In October of 1998, McCarthy entered into a settlement agreement with the plaintiff, Denella Clark. Athough the plaintiff never made direct claims against McCarthy, she signed a written release of all claims with respect to McCarthy in consideration of $9,000. McCarthy sought a written stipulation of dismissal from all parties as a result of the settlement. The plaintiff signed the stipulation, however, G.I.D. and the Trust would not.
McCarthy then filed a motion for separate and final judgment pursuant to Rule [206]*20654(b) of the Massachusetts Rules of Civil Procedure. McCarthy argued that the settlement with the plaintiff discharged them from all contribution and indemnity claims of G.I.D. and the Trust.

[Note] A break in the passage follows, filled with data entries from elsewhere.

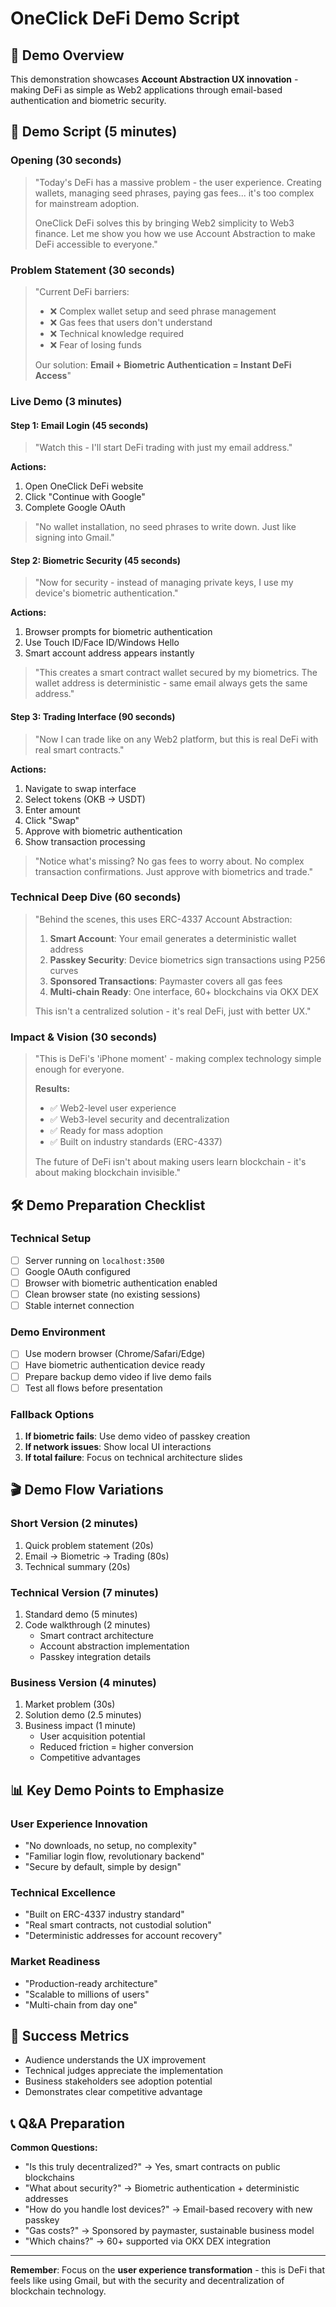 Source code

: # OneClick DeFi Demo Script

## 🎯 Demo Overview
This demonstration showcases **Account Abstraction UX innovation** - making DeFi as simple as Web2 applications through email-based authentication and biometric security.

## 📝 Demo Script (5 minutes)

### **Opening (30 seconds)**
> "Today's DeFi has a massive problem - the user experience. Creating wallets, managing seed phrases, paying gas fees... it's too complex for mainstream adoption. 
> 
> OneClick DeFi solves this by bringing Web2 simplicity to Web3 finance. Let me show you how we use Account Abstraction to make DeFi accessible to everyone."

### **Problem Statement (30 seconds)**
> "Current DeFi barriers:
> - ❌ Complex wallet setup and seed phrase management
> - ❌ Gas fees that users don't understand
> - ❌ Technical knowledge required
> - ❌ Fear of losing funds
> 
> Our solution: **Email + Biometric Authentication = Instant DeFi Access**"

### **Live Demo (3 minutes)**

#### **Step 1: Email Login (45 seconds)**
> "Watch this - I'll start DeFi trading with just my email address."

**Actions:**
1. Open OneClick DeFi website
2. Click "Continue with Google"
3. Complete Google OAuth

> "No wallet installation, no seed phrases to write down. Just like signing into Gmail."

#### **Step 2: Biometric Security (45 seconds)**
> "Now for security - instead of managing private keys, I use my device's biometric authentication."

**Actions:**
1. Browser prompts for biometric authentication
2. Use Touch ID/Face ID/Windows Hello
3. Smart account address appears instantly

> "This creates a smart contract wallet secured by my biometrics. The wallet address is deterministic - same email always gets the same address."

#### **Step 3: Trading Interface (90 seconds)**
> "Now I can trade like on any Web2 platform, but this is real DeFi with real smart contracts."

**Actions:**
1. Navigate to swap interface
2. Select tokens (OKB → USDT)
3. Enter amount
4. Click "Swap"
5. Approve with biometric authentication
6. Show transaction processing

> "Notice what's missing? No gas fees to worry about. No complex transaction confirmations. Just approve with biometrics and trade."

### **Technical Deep Dive (60 seconds)**
> "Behind the scenes, this uses ERC-4337 Account Abstraction:
> 
> 1. **Smart Account**: Your email generates a deterministic wallet address
> 2. **Passkey Security**: Device biometrics sign transactions using P256 curves
> 3. **Sponsored Transactions**: Paymaster covers all gas fees
> 4. **Multi-chain Ready**: One interface, 60+ blockchains via OKX DEX
> 
> This isn't a centralized solution - it's real DeFi, just with better UX."

### **Impact & Vision (30 seconds)**
> "This is DeFi's 'iPhone moment' - making complex technology simple enough for everyone.
> 
> **Results:**
> - ✅ Web2-level user experience
> - ✅ Web3-level security and decentralization
> - ✅ Ready for mass adoption
> - ✅ Built on industry standards (ERC-4337)
> 
> The future of DeFi isn't about making users learn blockchain - it's about making blockchain invisible."

## 🛠️ Demo Preparation Checklist

### **Technical Setup**
- [ ] Server running on `localhost:3500`
- [ ] Google OAuth configured
- [ ] Browser with biometric authentication enabled
- [ ] Clean browser state (no existing sessions)
- [ ] Stable internet connection

### **Demo Environment**
- [ ] Use modern browser (Chrome/Safari/Edge)
- [ ] Have biometric authentication device ready
- [ ] Prepare backup demo video if live demo fails
- [ ] Test all flows before presentation

### **Fallback Options**
1. **If biometric fails**: Use demo video of passkey creation
2. **If network issues**: Show local UI interactions
3. **If total failure**: Focus on technical architecture slides

## 🎬 Demo Flow Variations

### **Short Version (2 minutes)**
1. Quick problem statement (20s)
2. Email → Biometric → Trading (80s)
3. Technical summary (20s)

### **Technical Version (7 minutes)**
1. Standard demo (5 minutes)
2. Code walkthrough (2 minutes)
   - Smart contract architecture
   - Account abstraction implementation
   - Passkey integration details

### **Business Version (4 minutes)**
1. Market problem (30s)
2. Solution demo (2.5 minutes)
3. Business impact (1 minute)
   - User acquisition potential
   - Reduced friction = higher conversion
   - Competitive advantages

## 📊 Key Demo Points to Emphasize

### **User Experience Innovation**
- "No downloads, no setup, no complexity"
- "Familiar login flow, revolutionary backend"
- "Secure by default, simple by design"

### **Technical Excellence**
- "Built on ERC-4337 industry standard"
- "Real smart contracts, not custodial solution"
- "Deterministic addresses for account recovery"

### **Market Readiness**
- "Production-ready architecture"
- "Scalable to millions of users"
- "Multi-chain from day one"

## 🎯 Success Metrics
- Audience understands the UX improvement
- Technical judges appreciate the implementation
- Business stakeholders see adoption potential
- Demonstrates clear competitive advantage

## 📞 Q&A Preparation

**Common Questions:**
- "Is this truly decentralized?" → Yes, smart contracts on public blockchains
- "What about security?" → Biometric authentication + deterministic addresses
- "How do you handle lost devices?" → Email-based recovery with new passkey
- "Gas costs?" → Sponsored by paymaster, sustainable business model
- "Which chains?" → 60+ supported via OKX DEX integration

---

**Remember**: Focus on the **user experience transformation** - this is DeFi that feels like using Gmail, but with the security and decentralization of blockchain technology. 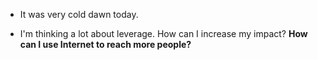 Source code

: - It was very cold dawn today.

- I'm thinking a lot about leverage. How can I increase my impact? **How can I use Internet to reach more people?**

On December 14,1998, both parties appeared before a judge in the Boston Municipal Court to argue the Rule 54(b) motion. McCarthy argued that the settlement reached with the plaintiff discharged them from both the contribution and indemnity claims of the third-party plaintiffs pursuant to the terms of G.Lc. 231B, §4.3 After the hearing, a judgment of dismissal was entered in favor of the third-party defendant, McCarthy, and the third-party complaint of G.I.D. and the Trust was dismissed pursuant to Rules 54(b) and 564 of the Massachusetts Rules of Civil Procedure.
In allowing the motion for separate and final judgment, the judge dismissed both claims in the third-party complaint. G.I.D. and the Trust conceded that their claim for contribution was extinguished by McCarthy’s settlement with the plaintiff pursuant to G.L.c. 231B, §4. However, appellants assign error in the dismissal of their claim for indemnity, arguing that McCarthy’s settlement agreement with the plaintiff did not extinguish their claim for indemnity. We agree.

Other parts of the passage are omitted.